Select the words you think it was important to define in the text. Match a picture to it on your blog post.

-Hyperlink

You might want to use the 21st century's answer to footnotes when you're talking about something that is not common knowledge. We'll do a demo of how to insert a hyperlink in class.

You may use any combination of these, or you can write your own type of entries. Let your reading guide your entries. Check StandardScore weekly for your reading blog grades starting next Friday.

Write Your First Reading Blog by Wednesday

Watch "Migrations" by Dorian Merina and write one reading blog entry. Be sure to read the "What is a reading blog?" post before doing so. We'll read these in our next class.

Friday, August 20, 2010

What is a blog? Where do I get one?

For those of you in the pre-AP track, you already have blog accounts; you may skip to the last paragraph.

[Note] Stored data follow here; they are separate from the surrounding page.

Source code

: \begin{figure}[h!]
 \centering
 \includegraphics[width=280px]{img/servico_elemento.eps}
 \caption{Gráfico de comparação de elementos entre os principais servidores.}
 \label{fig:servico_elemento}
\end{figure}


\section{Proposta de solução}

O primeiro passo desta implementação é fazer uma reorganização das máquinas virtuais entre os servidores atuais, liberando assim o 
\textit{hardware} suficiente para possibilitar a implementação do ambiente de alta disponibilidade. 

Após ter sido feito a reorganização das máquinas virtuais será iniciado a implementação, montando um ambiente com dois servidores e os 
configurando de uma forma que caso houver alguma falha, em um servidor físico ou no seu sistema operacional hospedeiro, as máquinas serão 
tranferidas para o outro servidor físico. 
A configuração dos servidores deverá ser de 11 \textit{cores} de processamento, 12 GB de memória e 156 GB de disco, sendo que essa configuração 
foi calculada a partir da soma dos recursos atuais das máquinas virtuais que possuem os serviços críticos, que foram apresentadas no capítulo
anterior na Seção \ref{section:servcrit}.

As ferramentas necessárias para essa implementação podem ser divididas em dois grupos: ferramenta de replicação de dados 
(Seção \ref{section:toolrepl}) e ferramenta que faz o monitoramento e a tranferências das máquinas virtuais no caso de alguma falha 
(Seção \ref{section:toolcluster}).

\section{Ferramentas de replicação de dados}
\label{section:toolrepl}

Go to blogger.com and open an account. Post your answers on your account.

Start a blog for this class, appropriately and orginally titled, with your real (full) name. When you've completed that, comment on this post. I'll be able to keep tabs on your informal writing this way.

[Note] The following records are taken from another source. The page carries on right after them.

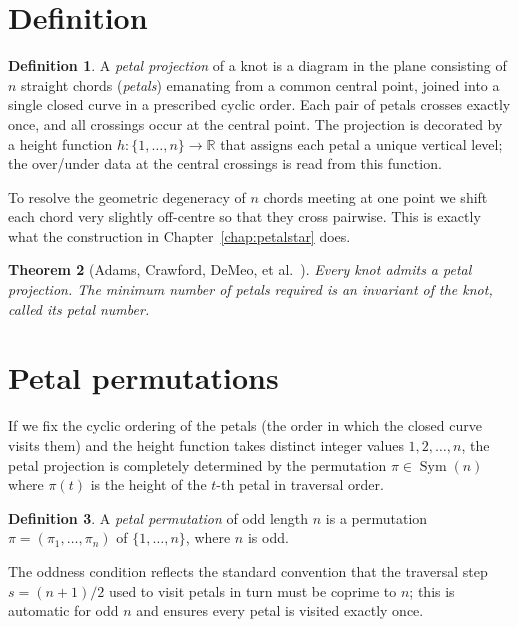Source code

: \documentclass[11pt,oneside]{report}
\newtheorem{theorem}{Theorem}[chapter]
\theoremstyle{definition}
\newtheorem{definition}[theorem]{Definition}
\newcommand{\R}{\mathbb{R}}
\DeclareMathOperator{\Sym}{Sym}
\begin{document}
\section{Definition}

\begin{definition}
A \emph{petal projection} of a knot is a diagram in the plane consisting of $n$
straight chords (\emph{petals}) emanating from a common central point, joined
into a single closed curve in a prescribed cyclic order. Each pair of petals
crosses exactly once, and all crossings occur at the central point. The
projection is decorated by a height function $h \colon \{1, \dots, n\} \to \R$
that assigns each petal a unique vertical level; the over/under data at the
central crossings is read from this function.
\end{definition}

To resolve the geometric degeneracy of $n$ chords meeting at one point we
shift each chord very slightly off-centre so that they cross pairwise. This is
exactly what the construction in Chapter~\ref{chap:petalstar} does.

\begin{theorem}[Adams, Crawford, DeMeo, et al.~\cite{Adams}]
Every knot admits a petal projection. The minimum number of petals required
is an invariant of the knot, called its \emph{petal number}.
\end{theorem}

\section{Petal permutations}

If we fix the cyclic ordering of the petals (the order in which the closed
curve visits them) and the height function takes distinct integer values
$1, 2, \dots, n$, the petal projection is completely determined by the
permutation $\pi \in \Sym(n)$ where $\pi(t)$ is the height of the $t$-th
petal in traversal order.

\begin{definition}
A \emph{petal permutation} of odd length $n$ is a permutation
$\pi = (\pi_1, \dots, \pi_n)$ of $\{1, \dots, n\}$, where $n$ is odd.
\end{definition}

The oddness condition reflects the standard convention that the traversal step
$s = (n+1)/2$ used to visit petals in turn must be coprime to $n$; this is
automatic for odd $n$ and ensures every petal is visited exactly once.
\end{document}
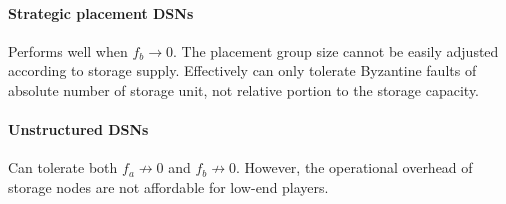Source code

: \paragraph{Strategic placement DSNs}
Performs well when $f_b\to 0$.
The placement group size cannot be easily adjusted according to \eg storage supply.
Effectively can only tolerate Byzantine faults of absolute number of storage unit, not relative portion to the storage capacity.

\paragraph{Unstructured DSNs}
Can tolerate both $f_a\not\to 0$ and $f_b\not\to 0$.
However, the operational overhead of storage nodes are not affordable for low-end players.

What is “Literature in Motion”?

When we talk about literature –something my AP English Literature class aspires to do – it is difficult to avoid the travel metaphors. We read literature to be "moved". We are "taken somewhere". We "get to the end" of the book. When we talk about life, something literature traditionally does, we can't help but talk about it as a journey, a ride, with a clear beginning and an inevitable end. Narrative, like life, is an act of motion and as such, moves, and surely they'll be a way from point A to point B. Chaucer's pilgrims walk; Don Quixote rides a horse; Anna Karenina hops a train; Gatsby drives a car. Characters in one way or another must move, and if they do not, they suffer. Hamlet is tortured by his inability to move, and at the same time in awe of Fortinbras' ability to travel great distances. Here we too we find the angsty center of the alienated characters of Modernity and Postmodernity. Gregory Samsa is limited to the movements of an insect. Vladimir and Estragon are stuck waiting for Godot. In each case, their immobility is at the center of their estrangement.

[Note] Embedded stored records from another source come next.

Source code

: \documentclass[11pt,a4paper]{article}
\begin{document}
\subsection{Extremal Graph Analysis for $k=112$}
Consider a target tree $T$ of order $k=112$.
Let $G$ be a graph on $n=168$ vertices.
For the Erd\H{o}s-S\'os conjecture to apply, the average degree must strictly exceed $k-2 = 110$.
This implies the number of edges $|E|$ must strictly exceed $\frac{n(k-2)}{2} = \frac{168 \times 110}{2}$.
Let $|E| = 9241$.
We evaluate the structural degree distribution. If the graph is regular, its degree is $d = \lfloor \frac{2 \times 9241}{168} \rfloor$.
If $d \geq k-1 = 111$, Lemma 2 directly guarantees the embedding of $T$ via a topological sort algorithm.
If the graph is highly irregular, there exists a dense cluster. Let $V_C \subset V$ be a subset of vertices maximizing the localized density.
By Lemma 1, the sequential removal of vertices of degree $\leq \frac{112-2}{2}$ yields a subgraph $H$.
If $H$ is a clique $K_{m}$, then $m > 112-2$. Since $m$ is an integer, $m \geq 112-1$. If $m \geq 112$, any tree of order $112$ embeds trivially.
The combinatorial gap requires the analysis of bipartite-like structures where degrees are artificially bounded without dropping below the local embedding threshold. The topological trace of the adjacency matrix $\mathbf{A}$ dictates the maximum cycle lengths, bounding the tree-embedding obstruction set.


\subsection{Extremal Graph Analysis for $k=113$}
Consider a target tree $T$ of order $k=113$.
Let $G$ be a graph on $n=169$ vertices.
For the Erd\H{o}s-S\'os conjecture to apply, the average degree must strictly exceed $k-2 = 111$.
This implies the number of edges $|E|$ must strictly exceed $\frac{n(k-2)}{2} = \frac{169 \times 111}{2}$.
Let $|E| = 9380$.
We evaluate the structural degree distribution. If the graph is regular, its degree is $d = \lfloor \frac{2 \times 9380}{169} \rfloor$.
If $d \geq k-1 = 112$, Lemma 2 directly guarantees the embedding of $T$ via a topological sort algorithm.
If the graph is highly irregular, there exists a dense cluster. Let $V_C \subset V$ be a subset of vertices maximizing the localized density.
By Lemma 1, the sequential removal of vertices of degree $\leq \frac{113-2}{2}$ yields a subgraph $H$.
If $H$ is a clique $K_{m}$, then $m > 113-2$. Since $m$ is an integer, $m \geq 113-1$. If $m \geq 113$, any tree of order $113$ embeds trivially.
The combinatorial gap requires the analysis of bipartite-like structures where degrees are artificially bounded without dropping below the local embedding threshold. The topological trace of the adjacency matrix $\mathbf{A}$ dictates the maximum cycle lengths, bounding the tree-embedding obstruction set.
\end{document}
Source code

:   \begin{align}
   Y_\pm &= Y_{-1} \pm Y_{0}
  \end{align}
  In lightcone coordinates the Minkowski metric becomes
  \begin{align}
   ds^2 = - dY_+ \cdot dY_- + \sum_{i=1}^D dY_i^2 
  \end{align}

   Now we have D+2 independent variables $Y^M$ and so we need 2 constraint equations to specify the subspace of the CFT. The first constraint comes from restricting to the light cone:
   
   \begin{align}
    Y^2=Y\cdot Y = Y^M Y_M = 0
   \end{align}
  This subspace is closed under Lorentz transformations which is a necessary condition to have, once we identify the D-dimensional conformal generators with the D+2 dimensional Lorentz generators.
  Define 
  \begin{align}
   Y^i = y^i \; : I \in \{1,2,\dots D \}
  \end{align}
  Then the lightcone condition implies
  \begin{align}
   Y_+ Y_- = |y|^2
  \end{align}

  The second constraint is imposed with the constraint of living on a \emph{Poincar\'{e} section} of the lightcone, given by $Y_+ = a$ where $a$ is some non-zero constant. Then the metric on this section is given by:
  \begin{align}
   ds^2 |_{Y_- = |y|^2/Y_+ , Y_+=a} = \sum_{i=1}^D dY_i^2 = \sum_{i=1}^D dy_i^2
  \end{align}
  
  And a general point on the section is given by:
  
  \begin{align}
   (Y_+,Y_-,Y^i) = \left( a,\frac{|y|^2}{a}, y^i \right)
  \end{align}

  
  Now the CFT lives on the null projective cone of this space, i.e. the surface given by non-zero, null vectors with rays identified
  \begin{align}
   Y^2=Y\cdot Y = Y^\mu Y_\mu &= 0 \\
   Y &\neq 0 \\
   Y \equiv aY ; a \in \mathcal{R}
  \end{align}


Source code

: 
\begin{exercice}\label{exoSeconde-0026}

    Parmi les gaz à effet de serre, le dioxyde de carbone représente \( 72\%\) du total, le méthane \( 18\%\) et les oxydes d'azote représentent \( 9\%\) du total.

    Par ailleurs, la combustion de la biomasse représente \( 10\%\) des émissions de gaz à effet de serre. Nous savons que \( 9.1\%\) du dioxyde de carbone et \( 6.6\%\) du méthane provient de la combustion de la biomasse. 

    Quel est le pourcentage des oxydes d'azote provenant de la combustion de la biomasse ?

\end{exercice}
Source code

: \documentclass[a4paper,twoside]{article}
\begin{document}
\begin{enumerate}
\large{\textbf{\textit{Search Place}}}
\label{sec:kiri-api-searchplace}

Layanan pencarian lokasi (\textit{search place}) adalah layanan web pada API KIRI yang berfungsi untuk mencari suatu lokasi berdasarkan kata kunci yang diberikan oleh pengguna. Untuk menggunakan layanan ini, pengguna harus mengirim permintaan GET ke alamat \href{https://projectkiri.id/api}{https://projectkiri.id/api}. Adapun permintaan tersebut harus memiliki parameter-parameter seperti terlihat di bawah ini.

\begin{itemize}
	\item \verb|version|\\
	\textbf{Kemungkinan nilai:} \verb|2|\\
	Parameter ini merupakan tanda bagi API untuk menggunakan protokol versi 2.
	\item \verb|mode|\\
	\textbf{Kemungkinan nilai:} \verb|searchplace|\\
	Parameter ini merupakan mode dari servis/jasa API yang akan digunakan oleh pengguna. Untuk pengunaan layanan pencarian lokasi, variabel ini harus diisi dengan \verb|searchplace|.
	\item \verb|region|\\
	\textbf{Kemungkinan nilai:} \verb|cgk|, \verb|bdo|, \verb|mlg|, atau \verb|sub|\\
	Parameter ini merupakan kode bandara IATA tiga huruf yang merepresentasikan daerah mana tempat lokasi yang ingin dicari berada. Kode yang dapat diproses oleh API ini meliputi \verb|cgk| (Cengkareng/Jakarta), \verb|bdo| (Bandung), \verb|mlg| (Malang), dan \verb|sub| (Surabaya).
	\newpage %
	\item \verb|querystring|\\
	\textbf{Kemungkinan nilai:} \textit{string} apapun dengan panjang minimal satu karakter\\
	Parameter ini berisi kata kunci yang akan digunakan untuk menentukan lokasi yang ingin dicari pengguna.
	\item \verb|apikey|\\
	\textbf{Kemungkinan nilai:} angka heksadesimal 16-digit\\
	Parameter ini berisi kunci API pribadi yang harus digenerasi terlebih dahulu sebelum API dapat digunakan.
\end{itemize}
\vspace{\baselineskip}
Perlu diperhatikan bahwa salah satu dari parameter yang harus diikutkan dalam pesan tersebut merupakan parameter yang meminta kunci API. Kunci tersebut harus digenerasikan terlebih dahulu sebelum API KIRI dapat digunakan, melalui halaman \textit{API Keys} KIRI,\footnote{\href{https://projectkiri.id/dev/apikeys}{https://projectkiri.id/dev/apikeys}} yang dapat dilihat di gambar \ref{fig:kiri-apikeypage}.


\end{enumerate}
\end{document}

At first, I thought of this as a smart way to do a chronological survey of literature. Historically, modes of motion have been subjects of much discussion. How should one walk when on a pilgrimage? Who is entitled to riding a horse? Can a train ride change things? What makes a car different from other modes of transportation? In fact, modernity from its start coincides with motion. The oldest texts would be walking, then sailing, then equestrianism, followed by train travel, and so on. This was not the case. Beowulf - something in the end I decided not to teach- features sea travel just as Joseph Conrad's very Modern Heart of Darkness. Once I realized I could scrap historical coherency, I began to have fun creating my syllabus. A work with a hot air balloon? I had just read Richard Holmes' brilliant Age of Wonder, about the Romantic poets obsession with science. I could use Shelley's "To a Balloon Laden with Knowledge"? And why not explore the gondola, the central symbol and vehicle in A Death in Venice? Or analyze stillness and absence in Cormack McCarthy's The Road? Now I was getting somewhere.

As I´m still at the beginning of the semester, I don't know how well this will work. We're still in the waiting room, listening for my row number, soon to embark. At least, I know the route now – more or less.